/---

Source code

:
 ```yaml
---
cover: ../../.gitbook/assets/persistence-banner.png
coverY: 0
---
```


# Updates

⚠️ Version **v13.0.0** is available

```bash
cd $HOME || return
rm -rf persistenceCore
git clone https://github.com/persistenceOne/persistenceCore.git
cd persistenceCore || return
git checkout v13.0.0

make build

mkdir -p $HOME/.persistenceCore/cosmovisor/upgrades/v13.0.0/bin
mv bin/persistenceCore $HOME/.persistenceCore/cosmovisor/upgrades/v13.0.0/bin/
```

\---
/---

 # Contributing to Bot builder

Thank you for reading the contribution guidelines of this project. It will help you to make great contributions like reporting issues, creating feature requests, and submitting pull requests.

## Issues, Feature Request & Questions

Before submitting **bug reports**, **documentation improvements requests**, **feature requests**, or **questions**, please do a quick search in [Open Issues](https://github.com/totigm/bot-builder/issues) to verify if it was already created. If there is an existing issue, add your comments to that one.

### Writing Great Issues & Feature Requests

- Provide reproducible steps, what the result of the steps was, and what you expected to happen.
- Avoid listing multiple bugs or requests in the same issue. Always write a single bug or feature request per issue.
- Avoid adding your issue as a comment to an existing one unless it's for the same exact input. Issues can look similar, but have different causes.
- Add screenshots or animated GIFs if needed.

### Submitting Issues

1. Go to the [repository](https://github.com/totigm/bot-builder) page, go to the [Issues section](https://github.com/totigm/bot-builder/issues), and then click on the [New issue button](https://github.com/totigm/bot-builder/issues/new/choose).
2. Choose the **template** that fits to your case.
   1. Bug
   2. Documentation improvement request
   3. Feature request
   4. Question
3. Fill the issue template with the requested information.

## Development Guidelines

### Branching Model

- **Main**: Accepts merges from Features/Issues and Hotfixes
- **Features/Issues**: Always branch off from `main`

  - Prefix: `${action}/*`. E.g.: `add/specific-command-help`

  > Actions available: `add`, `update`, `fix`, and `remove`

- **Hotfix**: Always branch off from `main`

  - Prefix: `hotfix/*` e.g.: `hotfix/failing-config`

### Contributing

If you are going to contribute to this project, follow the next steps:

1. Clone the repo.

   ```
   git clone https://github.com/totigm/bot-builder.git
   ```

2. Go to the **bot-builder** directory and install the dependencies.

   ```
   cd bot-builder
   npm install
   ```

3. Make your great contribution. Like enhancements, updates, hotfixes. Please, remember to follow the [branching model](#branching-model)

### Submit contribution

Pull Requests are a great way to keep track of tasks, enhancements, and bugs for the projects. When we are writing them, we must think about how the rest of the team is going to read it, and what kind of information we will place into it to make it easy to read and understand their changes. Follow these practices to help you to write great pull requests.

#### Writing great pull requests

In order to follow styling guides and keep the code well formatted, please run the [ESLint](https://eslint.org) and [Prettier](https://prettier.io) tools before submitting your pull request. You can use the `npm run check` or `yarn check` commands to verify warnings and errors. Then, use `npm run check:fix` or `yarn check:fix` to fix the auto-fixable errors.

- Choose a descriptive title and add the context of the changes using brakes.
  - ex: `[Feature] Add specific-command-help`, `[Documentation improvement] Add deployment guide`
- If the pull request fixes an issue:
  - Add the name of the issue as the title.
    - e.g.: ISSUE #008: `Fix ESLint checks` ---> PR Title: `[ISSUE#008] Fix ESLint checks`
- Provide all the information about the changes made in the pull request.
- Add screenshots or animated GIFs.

\---

## Work request
There is a line with "improvement] Add deployment" and a line with "- e.g.: ISSUE" above. Copy exactly those two lines and all lines between them, with nothing else.

## Written answer
  - ex: `[Feature] Add specific-command-help`, `[Documentation improvement] Add deployment guide`
- If the pull request fixes an issue:
  - Add the name of the issue as the title.
    - e.g.: ISSUE #008: `Fix ESLint checks` ---> PR Title: `[ISSUE#008] Fix ESLint checks`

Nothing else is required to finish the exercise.